1,875 posts, read 2,234,168 times
Reputation: 3037
Quote:
Originally Posted by guidoLaMoto View Post
your car cost you ~$7000, but you saved ~$4000 in fuel while your PV system cost $11,000, so your bank account today reads - $14,000.

But if you had put the $7Gs for the car and the $11Gs for the PV system into the Dow in 2014, you would have spent the extra $4000 in fuel but your Dow acct would now read $24000, so your net value would be +$20,000.

That's a difference of $34,000 that you're behind. Your real payback period now look mores like 25 yrs and only if the Dow doesn't go any higher in the next 2 1/2 decades. The Dow averages ~5.5% gain per year, so your fuel savings are about equal to your loss in investment potential each year, but without having that original P + 25 yrs of I still left in your pocket.

OTOH- if your daily commute involves more than 1/2 hr or so of stop and go crawling along, a hybrid would be a wise choice. You don't have to worry about running out of electricity and you're not wasting petrol while sitting at idle in traffic.
I see your point about the total sunk cost, but the savings project for several years out. I expect the EV to last at least 4 years (saving more than $16K, now that the price of fuel has increased) and the PV system is warrantied for 20 years to produce 130,900 kWs.
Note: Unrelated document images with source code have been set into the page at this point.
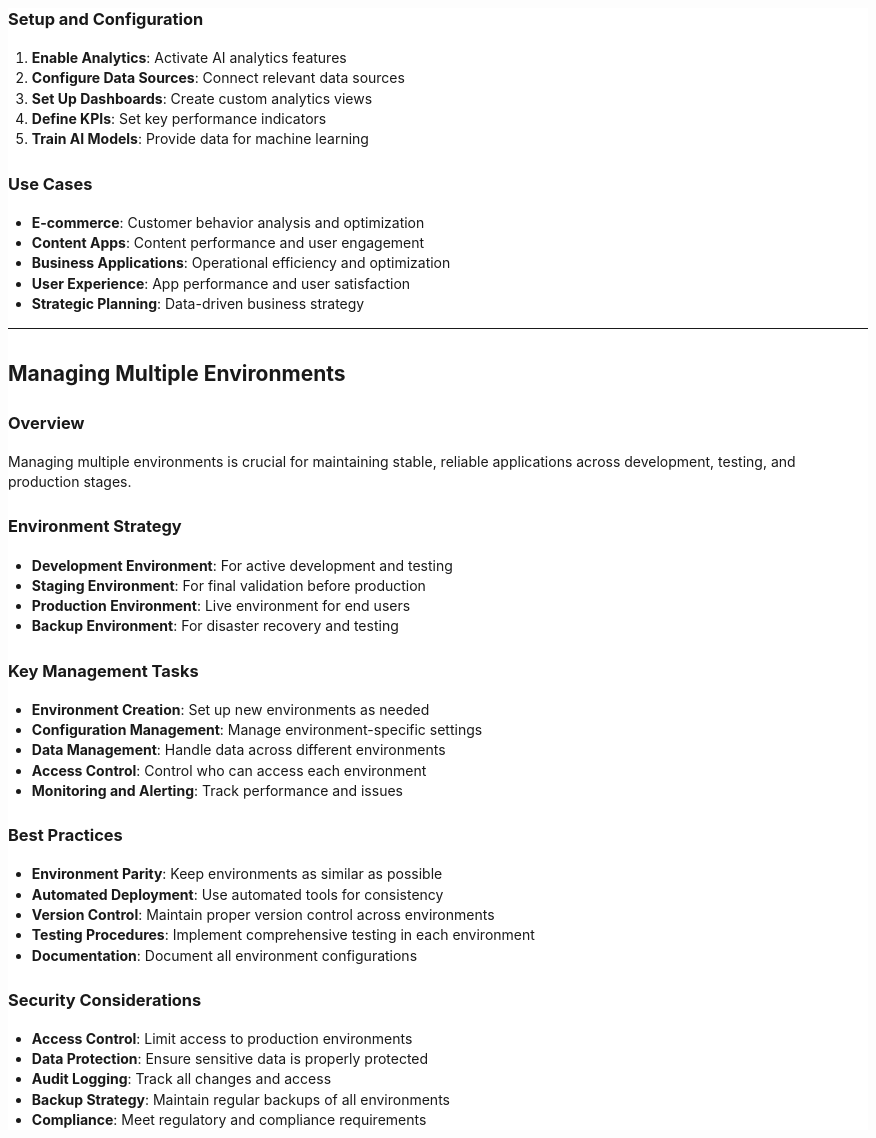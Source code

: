 ### Setup and Configuration
1. **Enable Analytics**: Activate AI analytics features
2. **Configure Data Sources**: Connect relevant data sources
3. **Set Up Dashboards**: Create custom analytics views
4. **Define KPIs**: Set key performance indicators
5. **Train AI Models**: Provide data for machine learning

### Use Cases
- **E-commerce**: Customer behavior analysis and optimization
- **Content Apps**: Content performance and user engagement
- **Business Applications**: Operational efficiency and optimization
- **User Experience**: App performance and user satisfaction
- **Strategic Planning**: Data-driven business strategy

---

## Managing Multiple Environments

### Overview
Managing multiple environments is crucial for maintaining stable, reliable applications across development, testing, and production stages.

### Environment Strategy
- **Development Environment**: For active development and testing
- **Staging Environment**: For final validation before production
- **Production Environment**: Live environment for end users
- **Backup Environment**: For disaster recovery and testing

### Key Management Tasks
- **Environment Creation**: Set up new environments as needed
- **Configuration Management**: Manage environment-specific settings
- **Data Management**: Handle data across different environments
- **Access Control**: Control who can access each environment
- **Monitoring and Alerting**: Track performance and issues

### Best Practices
- **Environment Parity**: Keep environments as similar as possible
- **Automated Deployment**: Use automated tools for consistency
- **Version Control**: Maintain proper version control across environments
- **Testing Procedures**: Implement comprehensive testing in each environment
- **Documentation**: Document all environment configurations

### Security Considerations
- **Access Control**: Limit access to production environments
- **Data Protection**: Ensure sensitive data is properly protected
- **Audit Logging**: Track all changes and access
- **Backup Strategy**: Maintain regular backups of all environments
- **Compliance**: Meet regulatory and compliance requirements
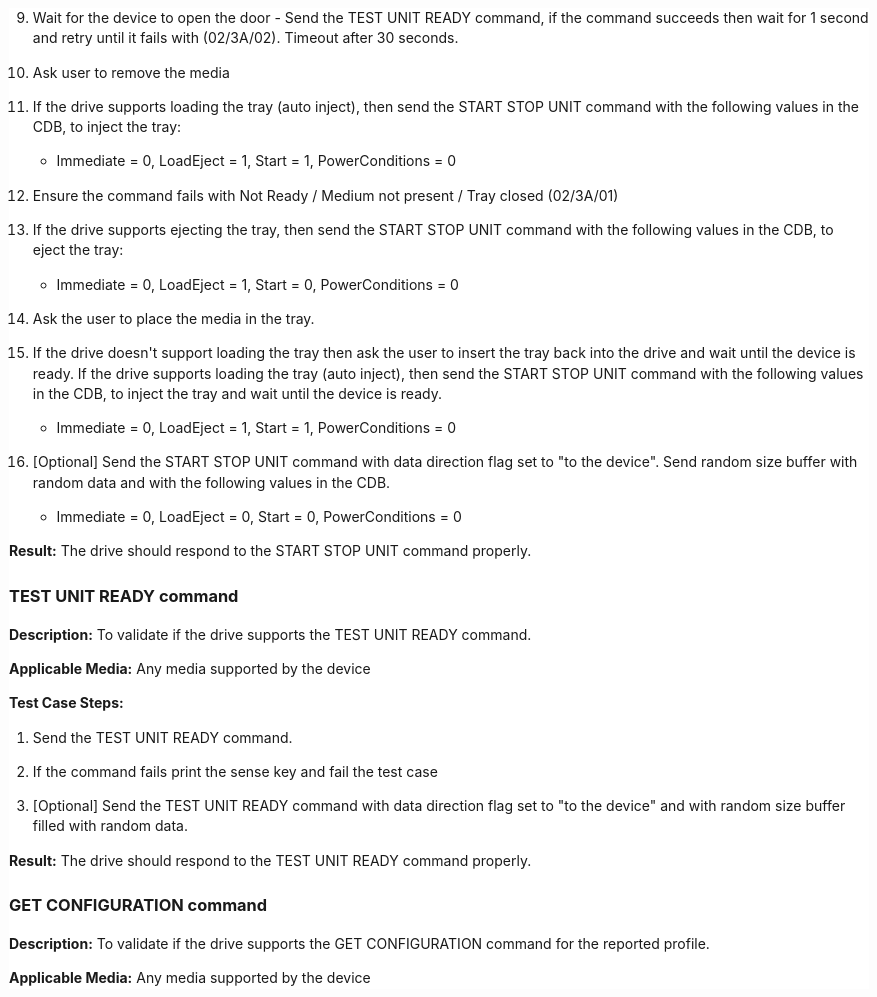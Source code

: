 9.  Wait for the device to open the door - Send the TEST UNIT READY command, if the command succeeds then wait for 1 second and retry until it fails with (02/3A/02). Timeout after 30 seconds.

10. Ask user to remove the media

11. If the drive supports loading the tray (auto inject), then send the START STOP UNIT command with the following values in the CDB, to inject the tray:

    -   Immediate = 0, LoadEject = 1, Start = 1, PowerConditions = 0

12. Ensure the command fails with Not Ready / Medium not present / Tray closed (02/3A/01)

13. If the drive supports ejecting the tray, then send the START STOP UNIT command with the following values in the CDB, to eject the tray:

    -   Immediate = 0, LoadEject = 1, Start = 0, PowerConditions = 0

14. Ask the user to place the media in the tray.

15. If the drive doesn't support loading the tray then ask the user to insert the tray back into the drive and wait until the device is ready. If the drive supports loading the tray (auto inject), then send the START STOP UNIT command with the following values in the CDB, to inject the tray and wait until the device is ready.

    -   Immediate = 0, LoadEject = 1, Start = 1, PowerConditions = 0

16. \[Optional\] Send the START STOP UNIT command with data direction flag set to "to the device". Send random size buffer with random data and with the following values in the CDB.

    -   Immediate = 0, LoadEject = 0, Start = 0, PowerConditions = 0

**Result:** The drive should respond to the START STOP UNIT command properly.

### <span id="TEST_UNIT_READY_command"></span><span id="test_unit_ready_command"></span><span id="TEST_UNIT_READY_COMMAND"></span>TEST UNIT READY command

**Description:** To validate if the drive supports the TEST UNIT READY command.

**Applicable Media:** Any media supported by the device

**Test Case Steps:**

1.  Send the TEST UNIT READY command.

2.  If the command fails print the sense key and fail the test case

3.  \[Optional\] Send the TEST UNIT READY command with data direction flag set to "to the device" and with random size buffer filled with random data.

**Result:** The drive should respond to the TEST UNIT READY command properly.

### <span id="GET_CONFIGURATION_command"></span><span id="get_configuration_command"></span><span id="GET_CONFIGURATION_COMMAND"></span>GET CONFIGURATION command

**Description:** To validate if the drive supports the GET CONFIGURATION command for the reported profile.

**Applicable Media:** Any media supported by the device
My utility company charges $.21 per kW, at the lower tier, under the standard plan and seems to raise rates by 3% each year. Because I've switched to a time-of-use schedule, I'm credited at $.43 per kW produced during the day, and charged $.13 per kW when I recharge the EV and run the 5-ton AC compressor. I'm a net 7,200 kWh annual consumer, but I'm banking a $200 net credit for future use. Honestly, if I didn't have this arbitrage I wouldn't use the AC, heaters, EV, or dryer as much. The EV also cuts my wife's commute time by 1 hour roundtrip each day. Adding the PV array has made my lifestyle much more comfortable and I don't know how I would value that in dollar terms. I guess I'd say that I'd be willing to pay $5K a year for this new way of living; my wife would probably be willing to pay $15K (clearly we value money differently).

As for having a hybrid, we already have one and we are putting about 1,000 few gallons of gasoline in it each year as a result of having a BEV. As for the stock market, there are no guarantees. I've been investing since I was 16 years old and have learned to lock profits, let the dividend reinvest in tax-deferred accounts, and to follow asset rotations because nothing goes straight up indefinitely. The other thing is that money has little to no utility unto itself. Money is only useful when you exchange it for something in the now or future good/service. As I stated before, I'm happy with the lifestyle change that we experienced through adding an EV and PV array. I guess there's a lot of intangible benefits that I'm spouting off, but I think there's a net real world savings that is much more than you implied since you were only stating the fuel cost savings and not the 130 megawatts of electricity I am to produce. My electricity bill would have been over $3K a year, but I'm getting a net $200 credit instead.

So that's about a 1.3 year payback period on the EV (based on fuel and toll road savings) and 3.4 year payback on the PV system (mostly due to the arbitrage...selling at ~$.38/kWh and buying back at ~$.18/kWh). My house is about 8 degrees cooler in the summer and 5 degrees warmer during the winter. I have no regrets.